BRIDGEWATER, N.J.—U.S. President Donald Trump delivered his “fire and fury” threat to North Korea on Tuesday with arms folded, jaw set and eyes flitting on what appeared to be a single page of talking points set before him on the conference table at his New Jersey golf resort.
The piece of paper, as it turned out, was a fact sheet on the opioid crisis he had come to talk about, and his ominous warning to Pyongyang in was entirely improvised, according to several people with direct knowledge of what unfolded. In discussions with advisers beforehand, he had not run the specific language by them.
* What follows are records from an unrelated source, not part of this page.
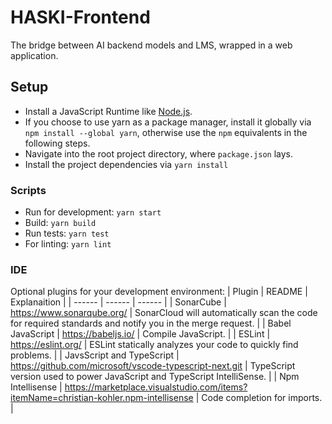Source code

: # HASKI-Frontend

The bridge between AI backend models and LMS, wrapped in a web application. 

## Setup
- Install a JavaScript Runtime like [Node.js](https://nodejs.org/).
- If you choose to use yarn as a package manager, install it globally via `npm install --global yarn`, otherwise use the `npm` equivalents in the following steps.
- Navigate into the root project directory, where `package.json` lays.
- Install the project dependencies via `yarn install`

### Scripts

- Run for development: `yarn start`
- Build: `yarn build`
- Run tests: `yarn test`
- For linting: `yarn lint`

### IDE
Optional plugins for your development environment:
| Plugin | README | Explanaition |
| ------ | ------ | ------ |
| SonarCube | https://www.sonarqube.org/ | SonarCloud will automatically scan the code for required standards and notify you in the merge request. |
| Babel JavaScript | https://babeljs.io/ | Compile JavaScript. |
| ESLint | https://eslint.org/ | ESLint statically analyzes your code to quickly find problems. |
| JavsScript and TypeScript | https://github.com/microsoft/vscode-typescript-next.git | TypeScript version used to power JavaScript and TypeScript IntelliSense. |
| Npm Intellisense | https://marketplace.visualstudio.com/items?itemName=christian-kohler.npm-intellisense | Code completion for imports. |

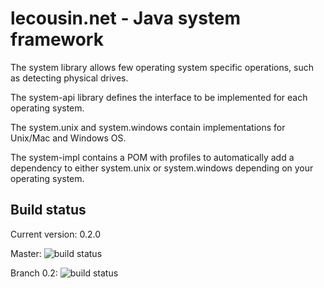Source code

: # lecousin.net - Java system framework

The system library allows few operating system specific operations, such as detecting
physical drives.

The system-api library defines the interface to be implemented for each operating system.

The system.unix and system.windows contain implementations for Unix/Mac and Windows OS.

The system-impl contains a POM with profiles to automatically add a dependency to either
system.unix or system.windows depending on your operating system.

## Build status

Current version: 0.2.0

Master: ![build status](https://travis-ci.org/lecousin/java-framework-system.svg?branch=master "Build Status")

Branch 0.2: ![build status](https://travis-ci.org/lecousin/java-framework-system.svg?branch=0.2 "Build Status")
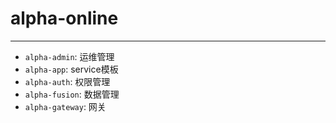 # alpha-online

---
- `alpha-admin`: 运维管理
- `alpha-app`: service模板
- `alpha-auth`: 权限管理
- `alpha-fusion`: 数据管理
- `alpha-gateway`: 网关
The inflammatory words quickly escalated the confrontation with North Korea to a new, alarming level and were followed shortly by a new threat from North Korea to obliterate an American airbase on Guam. In the hours since, the president’s advisers have sought to calm the situation, with Secretary of State Rex Tillerson assuring Americans that they “should sleep at night” without worrying about an imminent war.
But the president’s ad-libbed threat reflected an evolving and still unsettled approach to one of the most dangerous hot spots in the world as Trump and his team debate diplomatic, economic and military options.
The president’s aides are divided on North Korea, as on other issues, with national security veterans like Defense Secretary Jim Mattis and Lt. Gen. H.R. McMaster, the national security adviser, on one side and Stephen K. Bannon, the president’s chief strategist, and his allies on the other.
While General McMaster and others consider North Korea a pre-eminent threat that requires a tough response, Bannon and others in the nationalist wing argue that it is really just a subset of the administration’s conflict with China and that Trump should not give more prominence to an unstable rogue operator like Kim Jong Un, North Korea’s leader.
Bannon’s allies in far-right media outlets and activist groups have been waging a ferocious public attack against General McMaster, characterizing him as soft on issues like Iran, Israel and terrorism and promoting a hashtag #FireMcMaster. They are angry that General McMaster has pushed out several hard-liners associated with Bannon from the National Security Council staff. Trump came to General McMaster’s defence last week with a statement expressing confidence in him.
But in the North Korea debate, like a similar one over Afghanistan, Bannon has been arguing against what his side considers the excessively militant approach of the “war party” of General McMaster. While Bannon has his own channel to the president, he has been shut out of most formal discussions of North Korea by the national security team.
Neither camp advocated language like “fire and fury,” according to the people involved. Among those taken by surprise, they said, was John F. Kelly, the retired four-star marine general who has just taken over as White House chief of staff and has been with the president at his golf club in Bedminster, N.J., for his working vacation.
The president had been told about a Washington Post story on North Korea’s progress in miniaturizing nuclear warheads so that they could fit on top of a ballistic missile, and was in a bellicose mood, according to a person who spoke with him before he made the statement. His team assumed that he would be asked about North Korea during a scheduled media appearance tied to his opioid meeting, but Trump had not mentioned his comment during a conference call beforehand that focused on North Korea.